Allgemeines zur Haftung des Reitlehrers und des Reitvereins

Zwischen den Beteiligten kommt im Rahmen des Reitunterrichts grundsätzlich ein Dienstvertrag zustande, § 611 BGB. Die Erteilung von Reitunterricht stellt eine Dienstleistung im Sinne von § 611 BGB dar [OLG Hamm NJW-RR 2013, 1038 (1039)]. Bei Vorliegen einer Pflichtverletzung sowie allen weiteren erforderlichen Voraussetzungen ist eine Haftung nach §§ 611, 280 Abs. 1, 241 Abs. 2 BGB denkbar. Regelmäßig wird es sich um eine vertragliche Obhuts- oder Sorgfaltspflichtverletzung handeln. Die einzuhaltenden Verkehrssicherungspflichten des Reitlehrers/des Reitvereins umfassen hierbei alle Maßnahmen, die ein umsichtiger und verständiger, in vernünftigen Grenzen vorsichtiger Mensch für notwendig und ausreichend hält, um andere vor Schäden zu bewahren [OLG Hamm NJW-RR 2013, 1038 (1039)]. Jeder Gefahr muss hierbei nicht vorbeugend begegnet werden – dies wäre utopisch und faktisch nicht möglich. Die Verletzung von Verkehrssicherungspflichten kann sich aus verschiedenen Punkten ergeben. Hierbei kommt insbesondere in Betracht, dass der Reitschüler erkennbar überfordert wird, eine zu schwierige Übung von ihm oder dem Pferd gefordert wird, falschen Eingriffen des Reitlehrers usw.; eine spezielle Ausbildung wird bei Vorliegen einschlägiger Pferdeerfahrung für nicht zwingend erforderlich gehalten [so OLG Hamm NJW-RR 2013, 1038 (1039)].

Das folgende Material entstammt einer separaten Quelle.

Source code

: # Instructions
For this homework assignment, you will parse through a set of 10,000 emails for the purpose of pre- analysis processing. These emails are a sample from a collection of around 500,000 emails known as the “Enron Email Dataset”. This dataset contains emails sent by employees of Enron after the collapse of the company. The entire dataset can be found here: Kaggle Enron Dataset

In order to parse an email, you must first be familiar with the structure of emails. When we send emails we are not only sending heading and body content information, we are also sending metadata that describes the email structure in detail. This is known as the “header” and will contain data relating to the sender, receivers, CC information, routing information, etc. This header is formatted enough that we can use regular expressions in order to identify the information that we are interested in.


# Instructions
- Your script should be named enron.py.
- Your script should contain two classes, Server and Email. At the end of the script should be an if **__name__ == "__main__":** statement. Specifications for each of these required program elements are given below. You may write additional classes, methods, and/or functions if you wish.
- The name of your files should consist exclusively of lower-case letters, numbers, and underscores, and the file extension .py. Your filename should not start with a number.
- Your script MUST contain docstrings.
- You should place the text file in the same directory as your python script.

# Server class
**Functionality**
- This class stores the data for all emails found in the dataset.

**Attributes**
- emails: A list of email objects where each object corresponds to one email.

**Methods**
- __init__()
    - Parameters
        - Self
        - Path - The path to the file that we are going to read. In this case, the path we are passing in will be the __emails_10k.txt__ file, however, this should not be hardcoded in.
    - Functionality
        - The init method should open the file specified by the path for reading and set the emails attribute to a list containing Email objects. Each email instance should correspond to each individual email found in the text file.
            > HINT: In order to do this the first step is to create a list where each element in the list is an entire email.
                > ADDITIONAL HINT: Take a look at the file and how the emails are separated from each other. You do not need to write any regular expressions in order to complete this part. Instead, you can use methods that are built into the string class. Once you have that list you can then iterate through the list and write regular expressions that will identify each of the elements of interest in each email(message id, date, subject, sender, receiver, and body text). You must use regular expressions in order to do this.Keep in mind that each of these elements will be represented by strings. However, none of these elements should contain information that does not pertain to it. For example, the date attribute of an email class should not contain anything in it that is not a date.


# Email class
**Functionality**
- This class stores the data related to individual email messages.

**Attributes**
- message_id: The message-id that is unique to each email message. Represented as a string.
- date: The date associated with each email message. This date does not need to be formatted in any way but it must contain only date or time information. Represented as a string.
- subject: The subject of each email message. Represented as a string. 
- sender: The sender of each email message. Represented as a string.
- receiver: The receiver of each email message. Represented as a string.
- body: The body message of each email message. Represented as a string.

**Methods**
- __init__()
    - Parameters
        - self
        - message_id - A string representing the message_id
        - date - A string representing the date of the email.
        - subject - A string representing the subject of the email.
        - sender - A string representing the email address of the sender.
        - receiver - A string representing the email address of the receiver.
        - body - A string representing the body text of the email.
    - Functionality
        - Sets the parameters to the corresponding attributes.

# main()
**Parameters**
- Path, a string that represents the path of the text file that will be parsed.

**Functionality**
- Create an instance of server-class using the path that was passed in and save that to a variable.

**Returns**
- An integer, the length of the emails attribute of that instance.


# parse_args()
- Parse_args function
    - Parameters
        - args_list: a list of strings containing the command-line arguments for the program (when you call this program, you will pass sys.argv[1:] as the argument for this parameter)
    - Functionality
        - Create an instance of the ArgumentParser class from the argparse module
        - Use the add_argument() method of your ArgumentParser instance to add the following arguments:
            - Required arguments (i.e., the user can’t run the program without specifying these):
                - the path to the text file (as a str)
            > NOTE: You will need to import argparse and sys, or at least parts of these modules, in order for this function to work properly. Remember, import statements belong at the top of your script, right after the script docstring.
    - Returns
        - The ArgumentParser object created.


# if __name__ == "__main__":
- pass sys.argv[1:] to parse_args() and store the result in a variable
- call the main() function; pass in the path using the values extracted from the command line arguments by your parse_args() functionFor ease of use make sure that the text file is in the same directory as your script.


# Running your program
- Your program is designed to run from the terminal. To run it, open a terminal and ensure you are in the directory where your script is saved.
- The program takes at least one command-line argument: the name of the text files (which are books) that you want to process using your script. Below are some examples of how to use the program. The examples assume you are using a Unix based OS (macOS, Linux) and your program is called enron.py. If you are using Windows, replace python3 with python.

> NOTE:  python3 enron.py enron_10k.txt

Neben einer vertraglichen Anspruchsgrundlage werden seitens der Rechtsprechung vor allem Ansprüche aus § 833 BGB thematisiert, sodass diese im Folgenden den Schwerpunkt bilden.

§ 833 BGB regelt die Haftung des Tierhalters. Gemäß § 833 S. 1 BGB haftet der Halter eines Pferdes grundsätzlich verschuldensunabhängig für die Schäden eines Dritten. Basierend auf der hohen Gefahr für Dritte die von einem Tier ausgeht, hat der Halter hierfür umfänglich einzustehen (sogenannte Gefährdungshaftung). § 833 S. 1 BGB fordert, dass sich in der eingetretenen Rechtsgutverletzung eine spezifische Tiergefahr verwirklich hat, welche auf dem unberechenbaren tierischen Verhalten basiert. Halter des Tieres ist derjenige, der das Tier im eigenen Interesse nicht nur vorübergehend nutzt.

Anders ist die Haftungssituation nur dann zu beurteilen, wenn es sich um ein Tier handelt, welches dem Beruf, der Erwerbstätigkeit oder dem Unterhalt des Tierhalters zu dienen bestimmt ist, § 833 S. 2 BGB. § 833 S. 2 BGB enthält das sogenannte Nutztierprivileg, wonach die Haftung ausgeschlossen ist, wenn der Tierhalter bei Beaufsichtigung des Tieres die im Verkehr erforderliche Sorgfalt beachtet hat.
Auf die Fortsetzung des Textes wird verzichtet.